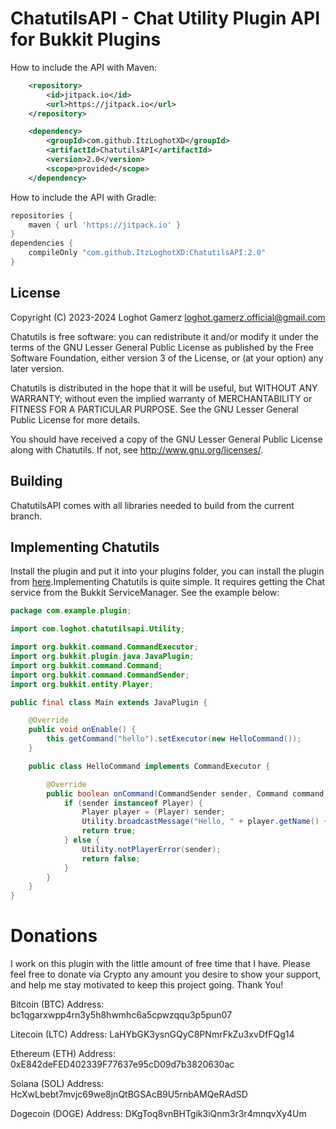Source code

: # ChatutilsAPI - Chat Utility Plugin API for Bukkit Plugins

How to include the API with Maven: 
```xml
    <repository>
        <id>jitpack.io</id>
        <url>https://jitpack.io</url>
    </repository>
```
```xml
    <dependency>
        <groupId>com.github.ItzLoghotXD</groupId>
        <artifactId>ChatutilsAPI</artifactId>
        <version>2.0</version>
        <scope>provided</scope>
    </dependency>
```

How to include the API with Gradle:
```groovy
repositories {
    maven { url 'https://jitpack.io' }
}
dependencies {
    compileOnly "com.github.ItzLoghotXD:ChatutilsAPI:2.0"
}
```

## License
Copyright (C) 2023-2024 Loghot Gamerz <loghot.gamerz.official@gmail.com>

Chatutils is free software: you can redistribute it and/or modify
it under the terms of the GNU Lesser General Public License as published by
the Free Software Foundation, either version 3 of the License, or
(at your option) any later version.

Chatutils is distributed in the hope that it will be useful,
but WITHOUT ANY WARRANTY; without even the implied warranty of
MERCHANTABILITY or FITNESS FOR A PARTICULAR PURPOSE.  See the
GNU Lesser General Public License for more details.

You should have received a copy of the GNU Lesser General Public License
along with Chatutils.  If not, see <http://www.gnu.org/licenses/>.

## Building
ChatutilsAPI comes with all libraries needed to build from the current branch.

## Implementing Chatutils
Install the plugin and put it into your plugins folder, you can install the plugin from [here](https://github.com/ItzLoghotXD/ChatutilsAPI/releases/latest).Implementing Chatutils is quite simple. It requires getting the Chat service from the Bukkit ServiceManager. See the example below:

```java
package com.example.plugin;

import com.loghot.chatutilsapi.Utility;

import org.bukkit.command.CommandExecutor;
import org.bukkit.plugin.java.JavaPlugin;
import org.bukkit.command.Command;
import org.bukkit.command.CommandSender;
import org.bukkit.entity.Player;

public final class Main extends JavaPlugin {

    @Override
    public void onEnable() {
        this.getCommand("hello").setExecutor(new HelloCommand());
    }

    public class HelloCommand implements CommandExecutor {

        @Override
        public boolean onCommand(CommandSender sender, Command command, String label, String[] args) {
            if (sender instanceof Player) {
                Player player = (Player) sender;
                Utility.broadcastMessage("Hello, " + player.getName() + "!");
                return true;
            } else {
                Utility.notPlayerError(sender);
                return false;
            }
        }
    }
}
```

# Donations

I work on this plugin with the little amount of free time that I have. Please feel free to donate via Crypto any amount you desire to show your support, and help me stay motivated to keep this project going. Thank You!

Bitcoin (BTC) Address: bc1qgarxwpp4rn3y5h8hwmhc6a5cpwzqqu3p5pun07

Litecoin (LTC) Address: LaHYbGK3ysnGQyC8PNmrFkZu3xvDfFQg14

Ethereum (ETH) Address: 0xE842deFED402339F77637e95cD09d7b3820630ac

Solana (SOL) Address: HcXwLbebt7mvjc69we8jnQtBGSAcB9U5rnbAMQeRAdSD

Dogecoin (DOGE) Address: DKgToq8vnBHTgik3iQnm3r3r4mnqvXy4Um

→ **The task**: Would you copy all lines in the records where the string "your" appears?

→ **Exercise output**:
(at your option) any later version.
Install the plugin and put it into your plugins folder, you can install the plugin from [here](https://github.com/ItzLoghotXD/ChatutilsAPI/releases/latest).Implementing Chatutils is quite simple. It requires getting the Chat service from the Bukkit ServiceManager. See the example below:
I work on this plugin with the little amount of free time that I have. Please feel free to donate via Crypto any amount you desire to show your support, and help me stay motivated to keep this project going. Thank You!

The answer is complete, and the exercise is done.